Doubtless we’ll hear of more in time to come, but in November another major prize came the Pier’s way, when the Royal Incorporation of Architects in Scotland Andrew Doolan Best Building in Scotland Award 2007 was presented to Reiach and Hall, the architects of the new Pier. At £25,000, it’s the biggest cash award in British Architecture. “The jury was particularly impressed with The Pier Arts Centre,” said Douglas Read, a jury member, “because of the seemingly effortless way in which the new gallery has been settled in beside its neighbours as an integral part of the townscape.”

What did they say at the time of the opening? They were right on track.
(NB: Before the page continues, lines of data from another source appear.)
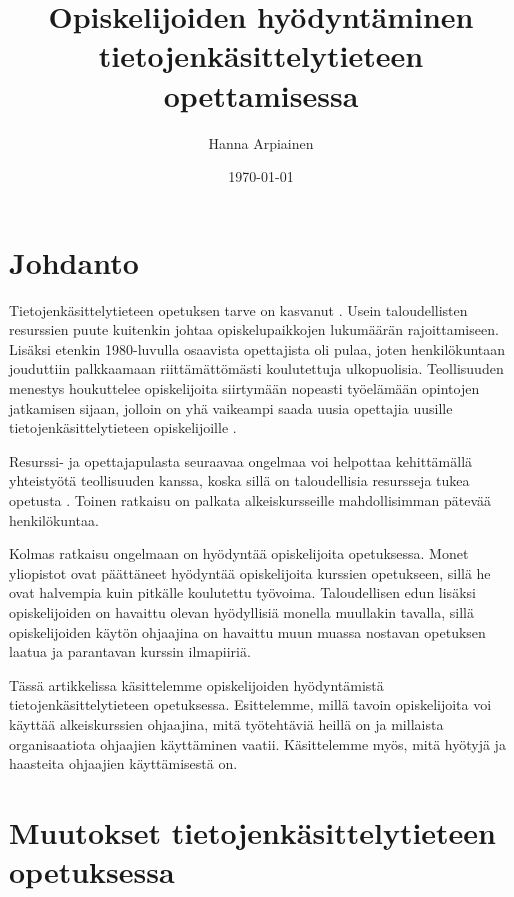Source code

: \documentclass[finnish]{tktltiki2}
\title{﻿Opiskelijoiden hyödyntäminen tietojenkäsittelytieteen opettamisessa}
\author{Hanna Arpiainen}
\date{\today}
\theoremstyle{definition}
\theoremstyle{remark}
\begin{document}
\frontmatter
\maketitle
\makeabstract
\thispagestyle{empty}
\tableofcontents
\thispagestyle{empty}
\newpage

\mainmatter

\setcounter{page}{1}



\section{Johdanto}
Tietojenkäsittelytieteen opetuksen tarve on kasvanut \cite{Roberts11}. Usein taloudellisten resurssien puute kuitenkin johtaa opiskelupaikkojen lukumäärän rajoittamiseen. Lisäksi etenkin 1980-luvulla osaavista opettajista oli pulaa, joten henkilökuntaan jouduttiin palkkaamaan riittämättömästi koulutettuja ulkopuolisia. Teollisuuden menestys houkuttelee opiskelijoita siirtymään nopeasti työelämään opintojen jatkamisen sijaan, jolloin on yhä vaikeampi saada uusia opettajia uusille tietojenkäsittelytieteen opiskelijoille \cite{Roberts99}. \par

Resurssi- ja opettajapulasta seuraavaa ongelmaa voi helpottaa kehittämällä yhteistyötä teollisuuden kanssa, koska sillä on taloudellisia resursseja tukea opetusta \cite{Roberts11}. Toinen ratkaisu on palkata alkeiskursseille mahdollisimman pätevää henkilökuntaa. \par

Kolmas ratkaisu ongelmaan on hyödyntää opiskelijoita opetuksessa. Monet yliopistot ovat päättäneet hyödyntää opiskelijoita kurssien opetukseen, sillä he ovat halvempia kuin pitkälle koulutettu työvoima. Taloudellisen edun lisäksi opiskelijoiden on havaittu olevan hyödyllisiä monella muullakin tavalla, sillä opiskelijoiden käytön ohjaajina on havaittu muun muassa nostavan opetuksen laatua ja parantavan kurssin ilmapiiriä. \par

Tässä artikkelissa käsittelemme opiskelijoiden hyödyntämistä tie\-to\-jen\-kä\-sit\-te\-ly\-tie\-teen opetuksessa. Esittelemme, millä tavoin opiskelijoita voi käyttää alkeiskurssien ohjaajina, mitä työtehtäviä heillä on ja millaista organisaatiota ohjaajien käyttäminen vaatii. Käsittelemme myös, mitä hyötyjä ja haasteita ohjaajien käyttämisestä on. \par


\section{Muutokset tietojenkäsittelytieteen opetuksessa}
\end{document}
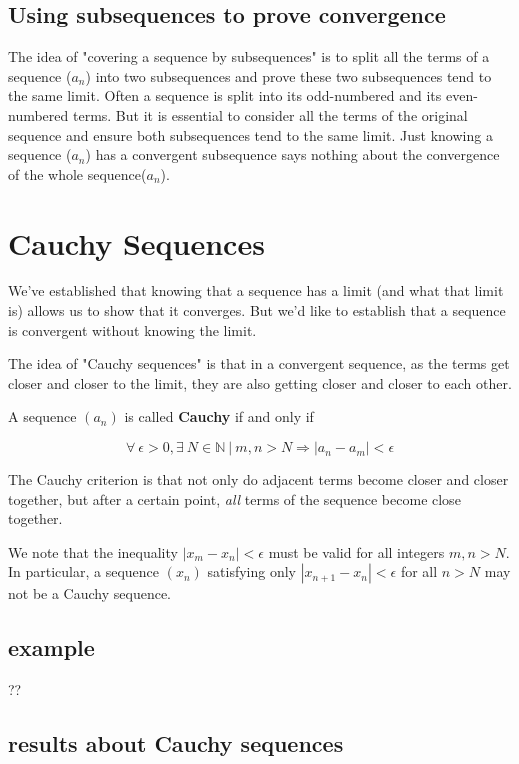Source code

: \documentclass[11pt, oneside]{article}
\begin{document}
\subsection*{Using subsequences to prove convergence}

The idea of "covering a sequence by subsequences" is to split all the terms of a sequence ($a_n$) into two subsequences and prove these two subsequences tend to the same limit. Often a sequence is split into its odd-numbered and its even-numbered terms. But it is essential to consider all the terms of the original sequence and ensure both subsequences tend to the same limit. Just knowing a sequence ($a_n$) has a convergent subsequence says nothing about the convergence of the whole sequence($a_n$).

\section{Cauchy Sequences}

We've established that knowing that a sequence has a limit (and what that limit is) allows us to show that it converges.  But we'd like to establish that a sequence is convergent without knowing the limit.

The idea of "Cauchy sequences" is that in a convergent sequence, as the terms get closer and closer to the limit, they are also getting closer and closer to each other.

A sequence $(a_n)$ is called \textbf{Cauchy} if and only if

\[ \forall \ \epsilon > 0, \exists \ N \in \mathbb{N} \ | \ m, n > N \Rightarrow |a_n - a_m| < \epsilon \]

The Cauchy criterion is that not only do adjacent terms become closer and closer together, but after a certain point, \emph{all} terms of the sequence become close together.

We note that the inequality $| x_m  - x_n | < \epsilon$ must be valid for all integers $m,n > N$.  In particular, a sequence $(x_n)$ satisfying only $|x_{n+1} -  x_n | < \epsilon$ for all $n > N$ may not be a Cauchy sequence.

\subsection*{example}
??

\subsection*{results about Cauchy sequences}
\end{document}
Neil Gillespie, design director of Reiach and Hall, led the team. “The project for the Pier Arts Centre is one of those ‘once in a career’ buildings,” he said. “The site, client and collection are very special. Our intention from the start of the project was to attempt to realise a building that grounded itself in the town, creating a form that while being somehow familiar, also clearly expressed a contemporary ambition and confidence.”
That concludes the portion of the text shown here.